In some states, transit agencies don’t have a choice when it comes to accreditation. In California, all transit construction must follow CalGreen, which is part of the state building code. In many ways, it’s similar to LEED but reviewed by local code officials instead of the United States Green Building Council.
Some California agencies go even further. At Sellen Sustainability, we’re helping a large Southern California transit agency evaluate whether its bus and rail maintenance bases can achieve LEED for Existing Buildings (LEED-EB) certification.
While LEED works for some agencies, it has limitations. For example, LEED sets out “minimum program requirements,” such as the building, must be occupied. If an agency is building an unmanned rail station, that can be a problem. Transit facilities are often large and multi-use, and don’t always fit with LEED guidelines for a project campus.

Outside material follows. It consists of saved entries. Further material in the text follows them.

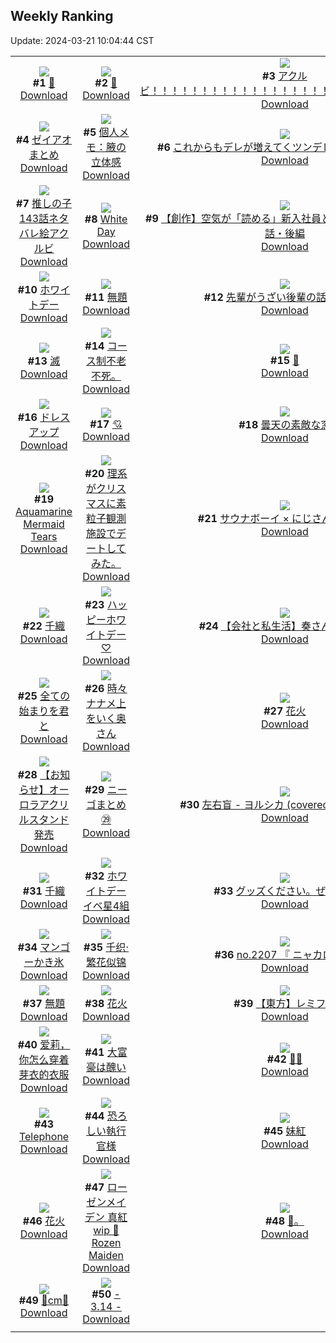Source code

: ## Weekly Ranking
Update: 2024-03-21 10:04:44 CST

|      |      |      |
| :----: | :----: | :----: |
| ![](https://i.pixiv.re/c/240x480/img-master/img/2024/03/14/00/00/26/116893397_p0_master1200.jpg)<br>**#1** [🖤](https://www.pixiv.net/artworks/116893397)<br>[Download](https://i.pixiv.re/img-original/img/2024/03/14/00/00/26/116893397_p0.jpg) | ![](https://i.pixiv.re/c/240x480/img-master/img/2024/03/13/00/00/32/116866100_p0_master1200.jpg)<br>**#2** [💋](https://www.pixiv.net/artworks/116866100)<br>[Download](https://i.pixiv.re/img-original/img/2024/03/13/00/00/32/116866100_p0.jpg) | ![](https://i.pixiv.re/c/240x480/img-master/img/2024/03/13/16/48/48/116880919_p0_master1200.jpg)<br>**#3** [アクルビ！！！！！！！！！！！！！！！！！！！！！！！！！！！！](https://www.pixiv.net/artworks/116880919)<br>[Download](https://i.pixiv.re/img-original/img/2024/03/13/16/48/48/116880919_p0.jpg) |
| ![](https://i.pixiv.re/c/240x480/img-master/img/2024/03/14/19/03/53/116912571_p0_master1200.jpg)<br>**#4** [ゼイアオまとめ](https://www.pixiv.net/artworks/116912571)<br>[Download](https://i.pixiv.re/img-original/img/2024/03/14/19/03/53/116912571_p0.png) | ![](https://i.pixiv.re/c/240x480/img-master/img/2024/03/14/06/00/09/116900021_p0_master1200.jpg)<br>**#5** [個人メモ：腋の立体感](https://www.pixiv.net/artworks/116900021)<br>[Download](https://i.pixiv.re/img-original/img/2024/03/14/06/00/09/116900021_p0.jpg) | ![](https://i.pixiv.re/c/240x480/img-master/img/2024/03/13/00/01/21/116866231_p0_master1200.jpg)<br>**#6** [これからもデレが増えてくツンデレデレちゃん（完）](https://www.pixiv.net/artworks/116866231)<br>[Download](https://i.pixiv.re/img-original/img/2024/03/13/00/01/21/116866231_p0.png) |
| ![](https://i.pixiv.re/c/240x480/img-master/img/2024/03/14/09/51/24/116902831_p0_master1200.jpg)<br>**#7** [推しの子143話ネタバレ絵アクルビ](https://www.pixiv.net/artworks/116902831)<br>[Download](https://i.pixiv.re/img-original/img/2024/03/14/09/51/24/116902831_p0.jpg) | ![](https://i.pixiv.re/c/240x480/img-master/img/2024/03/14/00/04/19/116893797_p0_master1200.jpg)<br>**#8** [White Day](https://www.pixiv.net/artworks/116893797)<br>[Download](https://i.pixiv.re/img-original/img/2024/03/14/00/04/19/116893797_p0.jpg) | ![](https://i.pixiv.re/c/240x480/img-master/img/2024/03/14/20/31/13/116915149_p0_master1200.jpg)<br>**#9** [【創作】空気が「読める」新入社員と不愛想な先輩の話61話・後編](https://www.pixiv.net/artworks/116915149)<br>[Download](https://i.pixiv.re/img-original/img/2024/03/14/20/31/13/116915149_p0.jpg) |
| ![](https://i.pixiv.re/c/240x480/img-master/img/2024/03/14/20/30/03/116915098_p0_master1200.jpg)<br>**#10** [ホワイトデー](https://www.pixiv.net/artworks/116915098)<br>[Download](https://i.pixiv.re/img-original/img/2024/03/14/20/30/03/116915098_p0.png) | ![](https://i.pixiv.re/c/240x480/img-master/img/2024/03/13/08/52/43/116874080_p0_master1200.jpg)<br>**#11** [無題](https://www.pixiv.net/artworks/116874080)<br>[Download](https://i.pixiv.re/img-original/img/2024/03/13/08/52/43/116874080_p0.png) | ![](https://i.pixiv.re/c/240x480/img-master/img/2024/03/15/19/00/24/116941542_p0_master1200.jpg)<br>**#12** [先輩がうざい後輩の話【229】](https://www.pixiv.net/artworks/116941542)<br>[Download](https://i.pixiv.re/img-original/img/2024/03/15/19/00/24/116941542_p0.png) |
| ![](https://i.pixiv.re/c/240x480/img-master/img/2024/03/13/17/17/02/116881540_p0_master1200.jpg)<br>**#13** [滅](https://www.pixiv.net/artworks/116881540)<br>[Download](https://i.pixiv.re/img-original/img/2024/03/13/17/17/02/116881540_p0.jpg) | ![](https://i.pixiv.re/c/240x480/img-master/img/2024/03/15/15/55/29/116910560_p0_master1200.jpg)<br>**#14** [コース制不老不死。](https://www.pixiv.net/artworks/116910560)<br>[Download](https://i.pixiv.re/img-original/img/2024/03/15/15/55/29/116910560_p0.jpg) | ![](https://i.pixiv.re/c/240x480/img-master/img/2024/03/15/00/00/25/116922870_p0_master1200.jpg)<br>**#15** [🖤](https://www.pixiv.net/artworks/116922870)<br>[Download](https://i.pixiv.re/img-original/img/2024/03/15/00/00/25/116922870_p0.jpg) |
| ![](https://i.pixiv.re/c/240x480/img-master/img/2024/03/14/18/28/45/116873725_p0_master1200.jpg)<br>**#16** [ドレスアップ](https://www.pixiv.net/artworks/116873725)<br>[Download](https://i.pixiv.re/img-original/img/2024/03/14/18/28/45/116873725_p0.png) | ![](https://i.pixiv.re/c/240x480/img-master/img/2024/03/15/01/34/10/116925938_p0_master1200.jpg)<br>**#17** [💘](https://www.pixiv.net/artworks/116925938)<br>[Download](https://i.pixiv.re/img-original/img/2024/03/15/01/34/10/116925938_p0.png) | ![](https://i.pixiv.re/c/240x480/img-master/img/2024/03/15/07/30/02/116930263_p0_master1200.jpg)<br>**#18** [曇天の素敵な窓](https://www.pixiv.net/artworks/116930263)<br>[Download](https://i.pixiv.re/img-original/img/2024/03/15/07/30/02/116930263_p0.jpg) |
| ![](https://i.pixiv.re/c/240x480/img-master/img/2024/03/14/00/00/20/116893372_p0_master1200.jpg)<br>**#19** [Aquamarine Mermaid Tears](https://www.pixiv.net/artworks/116893372)<br>[Download](https://i.pixiv.re/img-original/img/2024/03/14/00/00/20/116893372_p0.jpg) | ![](https://i.pixiv.re/c/240x480/img-master/img/2024/03/14/19/01/36/116912528_p0_master1200.jpg)<br>**#20** [理系がクリスマスに素粒子観測施設でデートしてみた。](https://www.pixiv.net/artworks/116912528)<br>[Download](https://i.pixiv.re/img-original/img/2024/03/14/19/01/36/116912528_p0.jpg) | ![](https://i.pixiv.re/c/240x480/img-master/img/2024/03/14/22/22/47/116919232_p0_master1200.jpg)<br>**#21** [サウナボーイ × にじさんじコラボ](https://www.pixiv.net/artworks/116919232)<br>[Download](https://i.pixiv.re/img-original/img/2024/03/14/22/22/47/116919232_p0.jpg) |
| ![](https://i.pixiv.re/c/240x480/img-master/img/2024/03/14/00/04/01/116893774_p0_master1200.jpg)<br>**#22** [千織](https://www.pixiv.net/artworks/116893774)<br>[Download](https://i.pixiv.re/img-original/img/2024/03/14/00/04/01/116893774_p0.png) | ![](https://i.pixiv.re/c/240x480/img-master/img/2024/03/15/18/30/17/116940681_p0_master1200.jpg)<br>**#23** [ハッピーホワイトデー♡](https://www.pixiv.net/artworks/116940681)<br>[Download](https://i.pixiv.re/img-original/img/2024/03/15/18/30/17/116940681_p0.png) | ![](https://i.pixiv.re/c/240x480/img-master/img/2024/03/15/12/00/13/116933845_p0_master1200.jpg)<br>**#24** [【会社と私生活】奏さんって人？](https://www.pixiv.net/artworks/116933845)<br>[Download](https://i.pixiv.re/img-original/img/2024/03/15/12/00/13/116933845_p0.jpg) |
| ![](https://i.pixiv.re/c/240x480/img-master/img/2024/03/15/07/18/49/116930136_p0_master1200.jpg)<br>**#25** [全ての始まりを君と](https://www.pixiv.net/artworks/116930136)<br>[Download](https://i.pixiv.re/img-original/img/2024/03/15/07/18/49/116930136_p0.png) | ![](https://i.pixiv.re/c/240x480/img-master/img/2024/03/13/00/02/18/116866306_p0_master1200.jpg)<br>**#26** [時々ナナメ上をいく奥さん](https://www.pixiv.net/artworks/116866306)<br>[Download](https://i.pixiv.re/img-original/img/2024/03/13/00/02/18/116866306_p0.jpg) | ![](https://i.pixiv.re/c/240x480/img-master/img/2024/03/14/00/00/37/116893449_p0_master1200.jpg)<br>**#27** [花火](https://www.pixiv.net/artworks/116893449)<br>[Download](https://i.pixiv.re/img-original/img/2024/03/14/00/00/37/116893449_p0.jpg) |
| ![](https://i.pixiv.re/c/240x480/img-master/img/2024/03/14/19/20/10/116912985_p0_master1200.jpg)<br>**#28** [【お知らせ】オーロラアクリルスタンド発売](https://www.pixiv.net/artworks/116912985)<br>[Download](https://i.pixiv.re/img-original/img/2024/03/14/19/20/10/116912985_p0.jpg) | ![](https://i.pixiv.re/c/240x480/img-master/img/2024/03/14/00/25/01/116894640_p0_master1200.jpg)<br>**#29** [ニーゴまとめ㉙](https://www.pixiv.net/artworks/116894640)<br>[Download](https://i.pixiv.re/img-original/img/2024/03/14/00/25/01/116894640_p0.jpg) | ![](https://i.pixiv.re/c/240x480/img-master/img/2024/03/14/00/00/08/116893315_p0_master1200.jpg)<br>**#30** [左右盲 - ヨルシカ (covered by 稀羽すう)](https://www.pixiv.net/artworks/116893315)<br>[Download](https://i.pixiv.re/img-original/img/2024/03/14/00/00/08/116893315_p0.jpg) |
| ![](https://i.pixiv.re/c/240x480/img-master/img/2024/03/14/09/47/42/116902838_p0_master1200.jpg)<br>**#31** [千織](https://www.pixiv.net/artworks/116902838)<br>[Download](https://i.pixiv.re/img-original/img/2024/03/14/09/47/42/116902838_p0.jpg) | ![](https://i.pixiv.re/c/240x480/img-master/img/2024/03/14/20/52/18/116915734_p0_master1200.jpg)<br>**#32** [ホワイトデーイベ星4組](https://www.pixiv.net/artworks/116915734)<br>[Download](https://i.pixiv.re/img-original/img/2024/03/14/20/52/18/116915734_p0.jpg) | ![](https://i.pixiv.re/c/240x480/img-master/img/2024/03/14/11/29/33/116902610_p0_master1200.jpg)<br>**#33** [グッズください。ぜんぶ。](https://www.pixiv.net/artworks/116902610)<br>[Download](https://i.pixiv.re/img-original/img/2024/03/14/11/29/33/116902610_p0.jpg) |
| ![](https://i.pixiv.re/c/240x480/img-master/img/2024/03/15/18/56/39/116941393_p0_master1200.jpg)<br>**#34** [マンゴーかき氷](https://www.pixiv.net/artworks/116941393)<br>[Download](https://i.pixiv.re/img-original/img/2024/03/15/18/56/39/116941393_p0.png) | ![](https://i.pixiv.re/c/240x480/img-master/img/2024/03/14/01/04/35/116895885_p0_master1200.jpg)<br>**#35** [千织·繁花似锦](https://www.pixiv.net/artworks/116895885)<br>[Download](https://i.pixiv.re/img-original/img/2024/03/14/01/04/35/116895885_p0.jpg) | ![](https://i.pixiv.re/c/240x480/img-master/img/2024/03/14/21/40/54/116917646_p0_master1200.jpg)<br>**#36** [no.2207 『 ニャカロン 』](https://www.pixiv.net/artworks/116917646)<br>[Download](https://i.pixiv.re/img-original/img/2024/03/14/21/40/54/116917646_p0.jpg) |
| ![](https://i.pixiv.re/c/240x480/img-master/img/2024/03/14/09/54/40/116902940_p0_master1200.jpg)<br>**#37** [無題](https://www.pixiv.net/artworks/116902940)<br>[Download](https://i.pixiv.re/img-original/img/2024/03/14/09/54/40/116902940_p0.jpg) | ![](https://i.pixiv.re/c/240x480/img-master/img/2024/03/16/18/28/31/116905096_p0_master1200.jpg)<br>**#38** [花火](https://www.pixiv.net/artworks/116905096)<br>[Download](https://i.pixiv.re/img-original/img/2024/03/16/18/28/31/116905096_p0.png) | ![](https://i.pixiv.re/c/240x480/img-master/img/2024/03/13/22/56/07/116891178_p0_master1200.jpg)<br>**#39** [【東方】レミフラ](https://www.pixiv.net/artworks/116891178)<br>[Download](https://i.pixiv.re/img-original/img/2024/03/13/22/56/07/116891178_p0.jpg) |
| ![](https://i.pixiv.re/c/240x480/img-master/img/2024/03/14/17/56/07/116910650_p0_master1200.jpg)<br>**#40** [爱莉，你怎么穿着芽衣的衣服](https://www.pixiv.net/artworks/116910650)<br>[Download](https://i.pixiv.re/img-original/img/2024/03/14/17/56/07/116910650_p0.jpg) | ![](https://i.pixiv.re/c/240x480/img-master/img/2024/03/14/00/02/33/116893665_p0_master1200.jpg)<br>**#41** [大富豪は醜い](https://www.pixiv.net/artworks/116893665)<br>[Download](https://i.pixiv.re/img-original/img/2024/03/14/00/02/33/116893665_p0.jpg) | ![](https://i.pixiv.re/c/240x480/img-master/img/2024/03/14/00/00/47/116893487_p0_master1200.jpg)<br>**#42** [💚💖](https://www.pixiv.net/artworks/116893487)<br>[Download](https://i.pixiv.re/img-original/img/2024/03/14/00/00/47/116893487_p0.png) |
| ![](https://i.pixiv.re/c/240x480/img-master/img/2024/03/14/00/00/15/116893355_p0_master1200.jpg)<br>**#43** [Telephone](https://www.pixiv.net/artworks/116893355)<br>[Download](https://i.pixiv.re/img-original/img/2024/03/14/00/00/15/116893355_p0.jpg) | ![](https://i.pixiv.re/c/240x480/img-master/img/2024/03/14/19/36/16/116913414_p0_master1200.jpg)<br>**#44** [恐ろしい執行官様](https://www.pixiv.net/artworks/116913414)<br>[Download](https://i.pixiv.re/img-original/img/2024/03/14/19/36/16/116913414_p0.png) | ![](https://i.pixiv.re/c/240x480/img-master/img/2024/03/13/01/05/36/116868184_p0_master1200.jpg)<br>**#45** [妹紅](https://www.pixiv.net/artworks/116868184)<br>[Download](https://i.pixiv.re/img-original/img/2024/03/13/01/05/36/116868184_p0.jpg) |
| ![](https://i.pixiv.re/c/240x480/img-master/img/2024/03/14/15/18/08/116907778_master1200.jpg)<br>**#46** [花火](https://www.pixiv.net/artworks/116907778)<br>[Download](https://www.pixiv.net/artworks/116907778) | ![](https://i.pixiv.re/c/240x480/img-master/img/2024/03/14/17/52/08/116910566_p0_master1200.jpg)<br>**#47** [ローゼンメイデン 真紅 wip 🌹Rozen Maiden](https://www.pixiv.net/artworks/116910566)<br>[Download](https://i.pixiv.re/img-original/img/2024/03/14/17/52/08/116910566_p0.jpg) | ![](https://i.pixiv.re/c/240x480/img-master/img/2024/03/15/18/40/47/116941012_p0_master1200.jpg)<br>**#48** [🌸。](https://www.pixiv.net/artworks/116941012)<br>[Download](https://i.pixiv.re/img-original/img/2024/03/15/18/40/47/116941012_p0.jpg) |
| ![](https://i.pixiv.re/c/240x480/img-master/img/2024/03/14/20/38/32/116915404_p0_master1200.jpg)<br>**#49** [💖cm💖](https://www.pixiv.net/artworks/116915404)<br>[Download](https://i.pixiv.re/img-original/img/2024/03/14/20/38/32/116915404_p0.png) | ![](https://i.pixiv.re/c/240x480/img-master/img/2024/03/14/15/28/36/116906106_p0_master1200.jpg)<br>**#50** [- 3.14 -](https://www.pixiv.net/artworks/116906106)<br>[Download](https://i.pixiv.re/img-original/img/2024/03/14/15/28/36/116906106_p0.jpg) |
|      |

Another rating system has emerged for large projects. Envision, a joint collaboration between the Zofnass Program for Sustainable Infrastructure at Harvard University and the Institute for Sustainable Infrastructure, provides guidance and a rating system to improve sustainability of all types and sizes of infrastructure projects.
So far, there’s a lot of interest in Envision, but it’s new and no project has been fully certified.
Construction of the Denver International Airport rail station. Photo courtesy Denver RTD.
A third path for transit agencies is the tailor-made approach. Sellen Sustainability serves as a consultant to Eagle P3
, a $2.1 billion public-private commuter rail project for the Denver Regional Transportation District
and designed, built and operated by Denver Transit Partners.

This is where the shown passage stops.